■ BRIEF ■
Below this sentence is a listing; return exactly its lines from the one with "In our case, we" to the one with "In fact, the", both kept, and nothing more.

■ EXCERPTED DATA ■

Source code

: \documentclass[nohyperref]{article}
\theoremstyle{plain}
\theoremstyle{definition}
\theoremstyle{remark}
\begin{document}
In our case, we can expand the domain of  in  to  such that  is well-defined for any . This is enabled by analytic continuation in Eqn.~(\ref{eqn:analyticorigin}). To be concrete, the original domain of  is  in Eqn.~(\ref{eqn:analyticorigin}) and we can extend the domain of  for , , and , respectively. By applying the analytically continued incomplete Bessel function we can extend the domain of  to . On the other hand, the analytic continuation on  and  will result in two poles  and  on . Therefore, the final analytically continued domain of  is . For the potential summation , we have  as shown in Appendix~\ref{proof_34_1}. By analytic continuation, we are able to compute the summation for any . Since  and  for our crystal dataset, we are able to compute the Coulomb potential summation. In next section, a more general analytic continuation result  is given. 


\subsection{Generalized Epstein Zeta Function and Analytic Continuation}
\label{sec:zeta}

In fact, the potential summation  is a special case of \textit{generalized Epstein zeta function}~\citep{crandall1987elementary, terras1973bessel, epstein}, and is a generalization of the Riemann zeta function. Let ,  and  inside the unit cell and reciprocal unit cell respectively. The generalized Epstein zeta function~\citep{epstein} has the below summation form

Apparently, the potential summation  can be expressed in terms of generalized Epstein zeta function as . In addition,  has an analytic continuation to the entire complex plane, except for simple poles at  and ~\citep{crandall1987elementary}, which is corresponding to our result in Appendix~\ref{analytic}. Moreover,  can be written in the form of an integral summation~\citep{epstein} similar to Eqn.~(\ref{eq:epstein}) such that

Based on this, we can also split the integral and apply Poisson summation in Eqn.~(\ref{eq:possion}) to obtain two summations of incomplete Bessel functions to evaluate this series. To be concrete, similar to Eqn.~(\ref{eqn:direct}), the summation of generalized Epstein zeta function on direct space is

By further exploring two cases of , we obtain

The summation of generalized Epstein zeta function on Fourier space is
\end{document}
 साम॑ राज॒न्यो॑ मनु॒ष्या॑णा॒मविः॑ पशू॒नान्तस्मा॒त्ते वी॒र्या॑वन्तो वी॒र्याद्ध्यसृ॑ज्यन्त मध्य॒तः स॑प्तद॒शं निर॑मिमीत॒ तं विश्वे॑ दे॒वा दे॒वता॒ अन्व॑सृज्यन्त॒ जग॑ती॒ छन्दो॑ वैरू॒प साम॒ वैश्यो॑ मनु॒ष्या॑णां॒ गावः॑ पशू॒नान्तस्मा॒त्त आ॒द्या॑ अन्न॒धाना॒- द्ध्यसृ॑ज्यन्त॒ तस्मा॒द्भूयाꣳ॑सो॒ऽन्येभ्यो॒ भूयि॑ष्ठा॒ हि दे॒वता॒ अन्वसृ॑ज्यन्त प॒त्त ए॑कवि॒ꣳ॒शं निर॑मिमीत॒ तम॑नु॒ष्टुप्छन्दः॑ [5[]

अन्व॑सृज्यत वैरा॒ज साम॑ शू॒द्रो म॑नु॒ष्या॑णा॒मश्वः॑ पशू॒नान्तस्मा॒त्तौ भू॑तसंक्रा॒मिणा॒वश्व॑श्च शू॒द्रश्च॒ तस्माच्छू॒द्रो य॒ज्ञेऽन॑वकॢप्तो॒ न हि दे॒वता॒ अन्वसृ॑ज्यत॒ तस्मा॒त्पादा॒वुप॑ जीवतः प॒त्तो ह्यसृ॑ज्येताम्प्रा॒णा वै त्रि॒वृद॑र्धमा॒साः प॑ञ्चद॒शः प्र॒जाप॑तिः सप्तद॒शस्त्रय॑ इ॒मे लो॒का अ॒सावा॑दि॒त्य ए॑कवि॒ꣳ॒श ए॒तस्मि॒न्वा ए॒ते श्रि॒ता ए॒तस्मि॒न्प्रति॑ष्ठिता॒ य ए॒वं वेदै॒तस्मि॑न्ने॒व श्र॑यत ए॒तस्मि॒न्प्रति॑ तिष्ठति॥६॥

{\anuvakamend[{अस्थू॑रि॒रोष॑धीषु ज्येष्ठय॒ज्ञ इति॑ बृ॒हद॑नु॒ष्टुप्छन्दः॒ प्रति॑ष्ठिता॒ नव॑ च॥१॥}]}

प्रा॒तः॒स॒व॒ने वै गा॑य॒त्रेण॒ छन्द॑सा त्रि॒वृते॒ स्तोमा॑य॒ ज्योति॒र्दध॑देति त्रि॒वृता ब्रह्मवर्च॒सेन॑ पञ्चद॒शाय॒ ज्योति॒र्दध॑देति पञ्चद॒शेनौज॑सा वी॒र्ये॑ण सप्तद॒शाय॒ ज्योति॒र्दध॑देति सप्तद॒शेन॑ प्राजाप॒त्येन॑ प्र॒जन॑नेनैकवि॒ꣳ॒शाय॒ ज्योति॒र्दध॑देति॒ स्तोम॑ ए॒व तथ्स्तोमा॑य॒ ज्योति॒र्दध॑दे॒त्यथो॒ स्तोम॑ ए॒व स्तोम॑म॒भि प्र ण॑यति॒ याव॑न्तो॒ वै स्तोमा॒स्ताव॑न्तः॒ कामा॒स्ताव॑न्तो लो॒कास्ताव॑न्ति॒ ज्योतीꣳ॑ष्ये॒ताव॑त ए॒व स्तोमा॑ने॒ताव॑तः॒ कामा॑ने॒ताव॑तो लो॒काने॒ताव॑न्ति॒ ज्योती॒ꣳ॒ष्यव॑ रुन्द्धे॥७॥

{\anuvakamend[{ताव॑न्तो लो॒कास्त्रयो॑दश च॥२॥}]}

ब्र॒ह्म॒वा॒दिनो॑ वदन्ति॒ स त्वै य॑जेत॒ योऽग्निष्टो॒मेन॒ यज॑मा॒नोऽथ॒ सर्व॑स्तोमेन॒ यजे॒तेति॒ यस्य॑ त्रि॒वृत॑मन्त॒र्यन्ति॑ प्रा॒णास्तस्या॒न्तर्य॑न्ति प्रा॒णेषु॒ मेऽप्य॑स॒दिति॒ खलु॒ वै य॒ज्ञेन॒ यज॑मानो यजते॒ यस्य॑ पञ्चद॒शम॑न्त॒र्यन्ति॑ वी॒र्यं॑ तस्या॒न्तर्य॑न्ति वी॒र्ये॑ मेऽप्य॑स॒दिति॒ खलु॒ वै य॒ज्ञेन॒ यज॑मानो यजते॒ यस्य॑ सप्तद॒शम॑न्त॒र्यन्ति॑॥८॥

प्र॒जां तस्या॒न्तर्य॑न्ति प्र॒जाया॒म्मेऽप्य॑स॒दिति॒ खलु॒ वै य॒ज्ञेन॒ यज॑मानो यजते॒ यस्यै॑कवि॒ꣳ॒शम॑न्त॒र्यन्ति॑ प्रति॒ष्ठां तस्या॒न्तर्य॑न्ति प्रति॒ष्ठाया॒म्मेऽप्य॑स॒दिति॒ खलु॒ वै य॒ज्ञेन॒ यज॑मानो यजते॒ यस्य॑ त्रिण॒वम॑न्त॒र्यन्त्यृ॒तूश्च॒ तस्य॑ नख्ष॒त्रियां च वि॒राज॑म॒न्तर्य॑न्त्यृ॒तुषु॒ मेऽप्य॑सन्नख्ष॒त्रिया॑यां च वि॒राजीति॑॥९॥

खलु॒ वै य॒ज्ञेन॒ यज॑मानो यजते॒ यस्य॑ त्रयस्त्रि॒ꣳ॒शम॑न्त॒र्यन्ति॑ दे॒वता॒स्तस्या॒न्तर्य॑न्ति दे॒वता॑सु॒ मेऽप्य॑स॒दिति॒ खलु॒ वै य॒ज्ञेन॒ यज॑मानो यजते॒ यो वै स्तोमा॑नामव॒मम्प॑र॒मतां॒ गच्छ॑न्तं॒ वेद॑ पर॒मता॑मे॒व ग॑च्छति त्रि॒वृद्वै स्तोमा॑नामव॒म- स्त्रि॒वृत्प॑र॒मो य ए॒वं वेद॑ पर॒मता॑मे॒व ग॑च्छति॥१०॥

■ SOLVED EXERCISE ■
In our case, we can expand the domain of  in  to  such that  is well-defined for any . This is enabled by analytic continuation in Eqn.~(\ref{eqn:analyticorigin}). To be concrete, the original domain of  is  in Eqn.~(\ref{eqn:analyticorigin}) and we can extend the domain of  for , , and , respectively. By applying the analytically continued incomplete Bessel function we can extend the domain of  to . On the other hand, the analytic continuation on  and  will result in two poles  and  on . Therefore, the final analytically continued domain of  is . For the potential summation , we have  as shown in Appendix~\ref{proof_34_1}. By analytic continuation, we are able to compute the summation for any . Since  and  for our crystal dataset, we are able to compute the Coulomb potential summation. In next section, a more general analytic continuation result  is given. 


\subsection{Generalized Epstein Zeta Function and Analytic Continuation}
\label{sec:zeta}

In fact, the potential summation  is a special case of \textit{generalized Epstein zeta function}~\citep{crandall1987elementary, terras1973bessel, epstein}, and is a generalization of the Riemann zeta function. Let ,  and  inside the unit cell and reciprocal unit cell respectively. The generalized Epstein zeta function~\citep{epstein} has the below summation form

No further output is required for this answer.